The intellectual and activist Alina Bárbara López Hernández was arrested this Thursday in the Freedom Park of Matanzas while attempting to carry out her peaceful monthly civic protest, according to an alert posted on her Facebook account, presumably by her daughter, who regularly updates that page when the professor is detained and disconnected from communication.
The message posted on social media was brief and urgent: "ALINA HAS JUST BEEN ARRESTED in the park of freedom while attempting to exercise her right to peaceful protest. We assume they are taking her to the Playa PNR station. Please share this outrage. Freedom."

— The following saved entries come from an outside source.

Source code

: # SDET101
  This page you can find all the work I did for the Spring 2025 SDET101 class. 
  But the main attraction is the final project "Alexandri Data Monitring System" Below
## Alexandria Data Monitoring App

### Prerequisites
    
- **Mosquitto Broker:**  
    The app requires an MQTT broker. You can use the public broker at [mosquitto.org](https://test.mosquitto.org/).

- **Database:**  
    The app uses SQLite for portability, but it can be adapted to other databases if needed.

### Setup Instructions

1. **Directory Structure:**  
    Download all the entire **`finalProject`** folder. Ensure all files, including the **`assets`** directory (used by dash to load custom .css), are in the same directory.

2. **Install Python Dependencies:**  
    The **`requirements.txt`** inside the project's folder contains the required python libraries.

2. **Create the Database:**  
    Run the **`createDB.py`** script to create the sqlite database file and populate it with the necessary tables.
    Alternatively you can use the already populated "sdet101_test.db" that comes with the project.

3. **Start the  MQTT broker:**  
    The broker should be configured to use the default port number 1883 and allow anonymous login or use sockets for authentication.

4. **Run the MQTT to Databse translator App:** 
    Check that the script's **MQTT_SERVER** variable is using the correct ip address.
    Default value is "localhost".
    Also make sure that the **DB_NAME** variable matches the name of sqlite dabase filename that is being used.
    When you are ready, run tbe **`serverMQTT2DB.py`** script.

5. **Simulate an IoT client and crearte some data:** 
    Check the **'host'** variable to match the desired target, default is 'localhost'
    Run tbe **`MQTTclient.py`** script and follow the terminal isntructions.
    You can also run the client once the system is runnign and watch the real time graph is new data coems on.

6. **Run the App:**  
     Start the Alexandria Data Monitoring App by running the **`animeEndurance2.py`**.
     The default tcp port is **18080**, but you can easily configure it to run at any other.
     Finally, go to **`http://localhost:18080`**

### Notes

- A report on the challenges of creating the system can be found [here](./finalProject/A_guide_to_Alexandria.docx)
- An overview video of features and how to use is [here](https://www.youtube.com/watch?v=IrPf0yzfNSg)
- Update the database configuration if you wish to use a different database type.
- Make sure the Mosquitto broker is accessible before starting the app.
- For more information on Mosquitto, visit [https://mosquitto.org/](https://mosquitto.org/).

The detention carries a particular symbolic weight: this Thursday marks exactly two years since Alina Bárbara and the sociologist Jenny Pantoja Torres were detained and beaten by officers of the National Revolutionary Police on the Vía Blanca road on June 18, 2024, while they were heading to Havana to protest.
In her post on Wednesday, Alina Bárbara herself announced her intention to go to the park between 11 a.m. and 12 p.m. with a sign reading "Amnesty for political prisoners," and recalled that episode in her own words: "Tomorrow, June 18, marks two years since Jenny Pantoja and I were arbitrarily detained and brutally beaten by police officers at the edge of a stretch of the Vía Blanca highway."
After that beating in 2024, both activists were paradoxically accused of the crime of "assault" — supposedly against the officer who attacked them.
The prosecutor Ana Lilian Caballero Arango is requesting four years in prison for Alina Bárbara and three years for Jenny.
The trial, scheduled for January 30, 2026, before the People's Municipal Court of Matanzas, has been postponed indefinitely by Judge Ysenia Rodríguez Vázquez without setting a new date.
Despite being under house arrest for the past two years, Alina Bárbara has not stopped her monthly protests.
The repressive pattern has regularly repeated itself in 2026: on February 18, she was held for 12 hours along with activist Leonardo Romero Negrín, and on April 18, she was arrested and held for almost ten hours at the Police Unit.
The Academic Freedom Observatory also issued an alert this Thursday regarding arbitrary detention, directed to organizations such as UNESCO, the European Union in Cuba, Scholars at Risk, the Inter-American Commission on Human Rights, and Amnesty International.
In its statement, it noted: "Once again, the Government of Cuba chooses to distance itself from any notion of democracy and expresses its illegitimate nature against the citizens' right to dissent."
Doctor in Philosophical Sciences, corresponding member of the Academy of History of Cuba, and university professor in Matanzas, Alina Bárbara was expelled from the Union of Writers and Artists of Cuba for her civic stance.
Since March 2023, she has been carrying out these peaceful protests on the 18th of each month, demanding amnesty for political prisoners and the establishment of the rule of law.
In her post on Wednesday, the intellectual clearly summarized the meaning of her perseverance: "This is not about egocentrism or madness, as the oppressors have claimed to try to discredit our persistence. It is about dignity. About holding our heads high and defending our citizen rights."